British drugmaker AstraZeneca Plc told Reuters on Tuesday its COVID-19 vaccine should be effective against the new coronavirus variant, adding that studies were underway to fully probe the impact of the mutation.
"AZD1222 (AstraZeneca's vaccine candidate) contains the genetic material of the SARS-CoV-2 virus spike protein, and the changes to the genetic code seen in this new viral strain do not appear to change the structure of the spike protein," an AstraZeneca representative said in an email.
Drugmakers are scrambling to test their COVID-19 vaccines against the new fast-spreading variant of the virus that is raging in Britain, the latest challenge in the breakneck race to curb the pandemic.

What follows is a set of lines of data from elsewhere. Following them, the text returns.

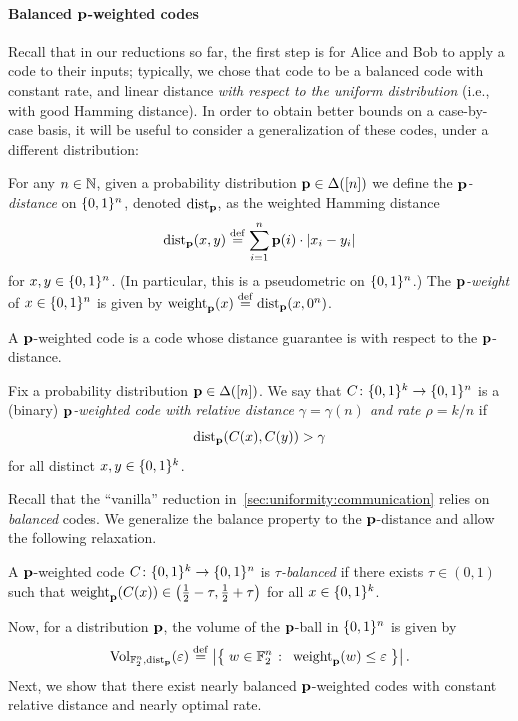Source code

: \paragraph{Balanced $\p$-weighted codes}
Recall that in our reductions so far, the first step is for Alice and Bob to apply a code to their inputs; typically, we chose that code to be a balanced code with constant rate, and linear distance \emph{with respect to the uniform distribution} (i.e., with good Hamming distance). In order to obtain better bounds on a case-by-case basis, it will be useful to consider a generalization of these codes, under a different distribution:
\begin{definition}[$\p$-distance]
For any $n\in\N$, given a probability distribution $\p\in\distribs{[n]}$ we define the \emph{$\p$-distance} on $\bitset^n$, denoted $\pdistfunc[\p]$, as the weighted Hamming distance
\[
    \pdist[\p]{x}{y} \eqdef \sum_{i=1}^{n} \p(i)\cdot\abs{ x_i - y_i }
\]
for $x,y\in\bitset^n$. (In particular, this is a pseudometric on $\bitset^n$.) The \emph{$\p$-weight} of $x\in\bitset^n$ is given by $\pweight[\p]{x} \eqdef \pdist[\p]{x}{0^n}$.
\end{definition}

A $\p$-weighted code is a code whose distance guarantee is with respect to the $\p$-distance. 
\begin{definition}
Fix a probability distribution $\p\in\distribs{[n]}$. We say that $C\colon\bitset^k\to\bitset^n$ is a (binary) \emph{$\p$-weighted code with relative distance $\gamma=\gamma(n)$ and rate $\rho = k/n$} if \[\pdist[\p]{C(x)}{C(y)} > \gamma\] for all distinct $x,y\in \bitset^k$.
\end{definition}

Recall that the ``vanilla'' reduction in~\cref{sec:uniformity:communication} relies on \emph{balanced} codes. We generalize the balance property to the $\p$-distance and allow the following relaxation.
\begin{definition}
	A $\p$-weighted code $C\colon\bitset^k\to\bitset^n$ is \emph{$\tau$-balanced} if there exists $\tau \in(0,1)$ such that $\pweight[\p]{C(x)}\in\left(\frac{1}{2} -\tau, \frac{1}{2}+\tau\right)$ for all $x\in\bitset^k$.
\end{definition}
Now, for a distribution $\p$, the volume of the $\p$-ball in $\bitset^n$ is given by
\[
 \operatorname{Vol}_{\mathbb{F}_2^n,\pdistfunc[\p]}(\eps) 
    \eqdef \abs{ \setOfSuchThat{w\in \mathbb{F}_2^n }{ \pweight[\p]{w} \leq \eps } }.
\]
Next, we show that there exist nearly balanced $\p$-weighted codes with constant relative distance and nearly optimal rate.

"Through vaccination with AZD1222, the body's immune system is trained to recognise many different parts of the spike protein, so that it can eliminate the virus if it is later exposed," the AstraZeneca representative added.
The mutation known as the B.1.1.7 lineage may be up to 70 per cent more infectious and more of a concern for children. It has sown chaos in Britain, prompting a wave of travel bans that are disrupting trade with Europe and threatening to further isolate the island country.

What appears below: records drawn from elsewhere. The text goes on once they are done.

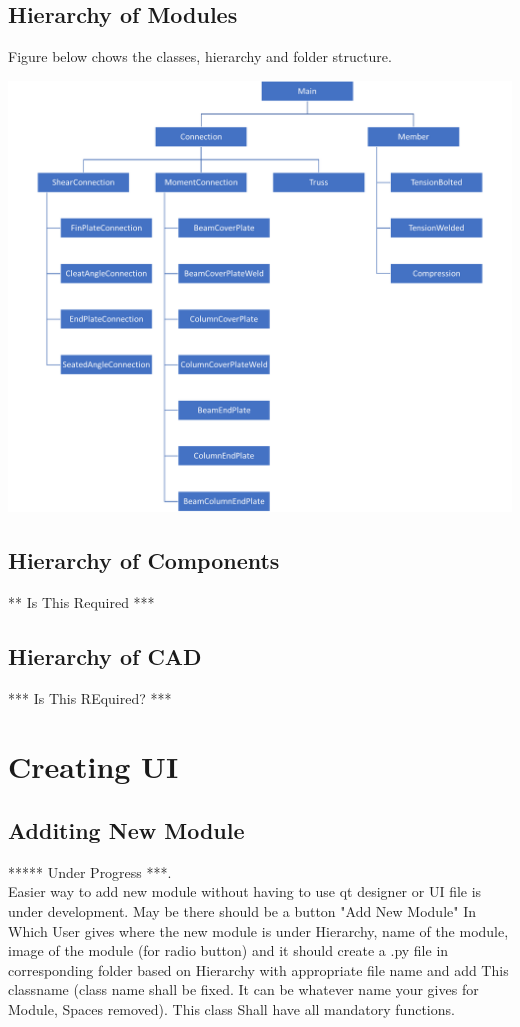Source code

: \documentclass[11pt,a4paper]{report}
\begin{document}
\section{Hierarchy of Modules}
\noindent Figure below chows the classes, hierarchy and folder structure.
\begin{center}
	\includegraphics [width=15cm]{Class_Hierarchy.png}
\end{center}

\section{Hierarchy of Components}
\noindent *** Is This Required ***

\section{Hierarchy of CAD}
\noindent **** Is This REquired? ***

\chapter{\textbf{Creating UI}}
\section{Additing New Module}
\noindent ****** Under Progress ***.\\
\noindent Easier way to add new module without having to use qt designer or UI file is under development. May be there should be a button "Add New Module" In Which User gives where the new module is under Hierarchy, name of the module, image of the module (for radio button) and it should create a .py file in corresponding folder based on Hierarchy with appropriate file name and add This classname (class name shall be fixed. It can be whatever name your gives for Module, Spaces removed). This class Shall have all mandatory functions.
\end{document}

The AstraZeneca-Oxford shot is considered vital for lower-income countries and those in hot climates because it is cheaper, easier to transport and can be stored for long periods at normal refrigerator temperatures.
Data from AstraZeneca's late-stage trials in the UK and Brazil released earlier this month showed the vaccine had an efficacy of 62 per cent for trial participants given two full doses, but 90 per cent for a smaller sub-group given a half, then a full dose.